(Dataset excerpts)
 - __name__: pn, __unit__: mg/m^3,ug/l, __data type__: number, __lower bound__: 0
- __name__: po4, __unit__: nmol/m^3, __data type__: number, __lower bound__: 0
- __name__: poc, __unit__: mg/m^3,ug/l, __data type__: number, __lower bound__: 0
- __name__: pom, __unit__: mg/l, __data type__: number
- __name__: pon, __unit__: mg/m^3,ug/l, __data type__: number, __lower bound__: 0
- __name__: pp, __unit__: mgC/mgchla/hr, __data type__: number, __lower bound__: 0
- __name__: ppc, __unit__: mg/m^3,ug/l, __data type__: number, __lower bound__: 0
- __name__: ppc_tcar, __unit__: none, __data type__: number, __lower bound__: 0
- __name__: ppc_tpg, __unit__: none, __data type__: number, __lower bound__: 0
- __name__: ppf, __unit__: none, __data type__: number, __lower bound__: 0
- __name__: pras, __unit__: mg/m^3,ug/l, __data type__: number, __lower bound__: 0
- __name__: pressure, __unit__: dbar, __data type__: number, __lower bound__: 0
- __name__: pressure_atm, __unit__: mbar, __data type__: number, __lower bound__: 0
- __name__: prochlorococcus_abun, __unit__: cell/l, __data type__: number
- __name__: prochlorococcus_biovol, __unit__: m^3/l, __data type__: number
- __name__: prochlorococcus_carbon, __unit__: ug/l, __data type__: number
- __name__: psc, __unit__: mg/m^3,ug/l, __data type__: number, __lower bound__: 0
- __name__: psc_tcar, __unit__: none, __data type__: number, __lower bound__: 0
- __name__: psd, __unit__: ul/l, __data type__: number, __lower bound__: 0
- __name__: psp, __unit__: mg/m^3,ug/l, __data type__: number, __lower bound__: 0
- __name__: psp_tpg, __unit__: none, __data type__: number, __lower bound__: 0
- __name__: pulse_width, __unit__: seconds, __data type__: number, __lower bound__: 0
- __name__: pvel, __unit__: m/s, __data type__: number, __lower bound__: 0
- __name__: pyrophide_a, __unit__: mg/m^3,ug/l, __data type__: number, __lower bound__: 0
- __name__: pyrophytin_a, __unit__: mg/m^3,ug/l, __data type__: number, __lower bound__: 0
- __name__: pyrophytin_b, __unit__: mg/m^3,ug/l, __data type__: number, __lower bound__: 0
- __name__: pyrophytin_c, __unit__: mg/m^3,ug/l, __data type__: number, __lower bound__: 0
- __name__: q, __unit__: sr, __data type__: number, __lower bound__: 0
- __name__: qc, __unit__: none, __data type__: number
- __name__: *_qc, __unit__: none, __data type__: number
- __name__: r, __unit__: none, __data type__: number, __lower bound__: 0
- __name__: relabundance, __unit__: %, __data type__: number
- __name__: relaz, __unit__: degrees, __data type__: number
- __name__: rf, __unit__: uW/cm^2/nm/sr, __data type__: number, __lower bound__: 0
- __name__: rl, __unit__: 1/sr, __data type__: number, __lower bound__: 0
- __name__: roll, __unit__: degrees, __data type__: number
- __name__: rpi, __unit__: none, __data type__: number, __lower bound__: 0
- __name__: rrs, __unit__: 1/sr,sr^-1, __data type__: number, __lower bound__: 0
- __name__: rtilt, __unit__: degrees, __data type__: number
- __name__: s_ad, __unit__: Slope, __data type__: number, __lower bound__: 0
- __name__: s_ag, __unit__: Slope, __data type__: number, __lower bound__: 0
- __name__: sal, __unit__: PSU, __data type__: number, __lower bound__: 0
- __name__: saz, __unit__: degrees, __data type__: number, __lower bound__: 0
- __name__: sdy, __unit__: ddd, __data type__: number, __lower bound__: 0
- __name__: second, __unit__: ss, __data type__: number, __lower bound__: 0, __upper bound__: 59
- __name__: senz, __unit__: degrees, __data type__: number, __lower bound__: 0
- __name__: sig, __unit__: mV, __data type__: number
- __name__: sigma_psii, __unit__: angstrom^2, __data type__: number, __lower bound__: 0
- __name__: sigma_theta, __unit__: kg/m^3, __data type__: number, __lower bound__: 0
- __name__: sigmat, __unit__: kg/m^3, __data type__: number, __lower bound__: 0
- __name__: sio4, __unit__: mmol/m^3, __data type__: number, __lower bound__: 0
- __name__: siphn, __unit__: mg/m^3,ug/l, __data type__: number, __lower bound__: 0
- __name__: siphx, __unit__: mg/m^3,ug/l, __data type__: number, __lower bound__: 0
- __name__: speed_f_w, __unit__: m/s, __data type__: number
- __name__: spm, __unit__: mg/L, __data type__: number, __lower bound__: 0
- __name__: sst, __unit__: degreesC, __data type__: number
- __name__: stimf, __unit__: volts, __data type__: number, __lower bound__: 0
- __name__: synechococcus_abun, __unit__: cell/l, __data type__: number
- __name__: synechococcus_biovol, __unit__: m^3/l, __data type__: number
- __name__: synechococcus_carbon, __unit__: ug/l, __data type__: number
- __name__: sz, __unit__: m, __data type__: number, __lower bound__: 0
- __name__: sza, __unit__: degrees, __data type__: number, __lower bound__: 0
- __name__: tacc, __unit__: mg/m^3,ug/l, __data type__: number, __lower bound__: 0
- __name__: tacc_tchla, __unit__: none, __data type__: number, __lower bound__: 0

_What you need to do_.
The range runs from the line above containing "- __name__: pyrophide_a, __unit__: mg/m^3,ug/l, __data" to the line containing "- __name__: qc, __unit__: none, __data", inclusive. Restate those lines word for word and no others.

_Answer area_.
- __name__: pyrophide_a, __unit__: mg/m^3,ug/l, __data type__: number, __lower bound__: 0
- __name__: pyrophytin_a, __unit__: mg/m^3,ug/l, __data type__: number, __lower bound__: 0
- __name__: pyrophytin_b, __unit__: mg/m^3,ug/l, __data type__: number, __lower bound__: 0
- __name__: pyrophytin_c, __unit__: mg/m^3,ug/l, __data type__: number, __lower bound__: 0
- __name__: q, __unit__: sr, __data type__: number, __lower bound__: 0
- __name__: qc, __unit__: none, __data type__: number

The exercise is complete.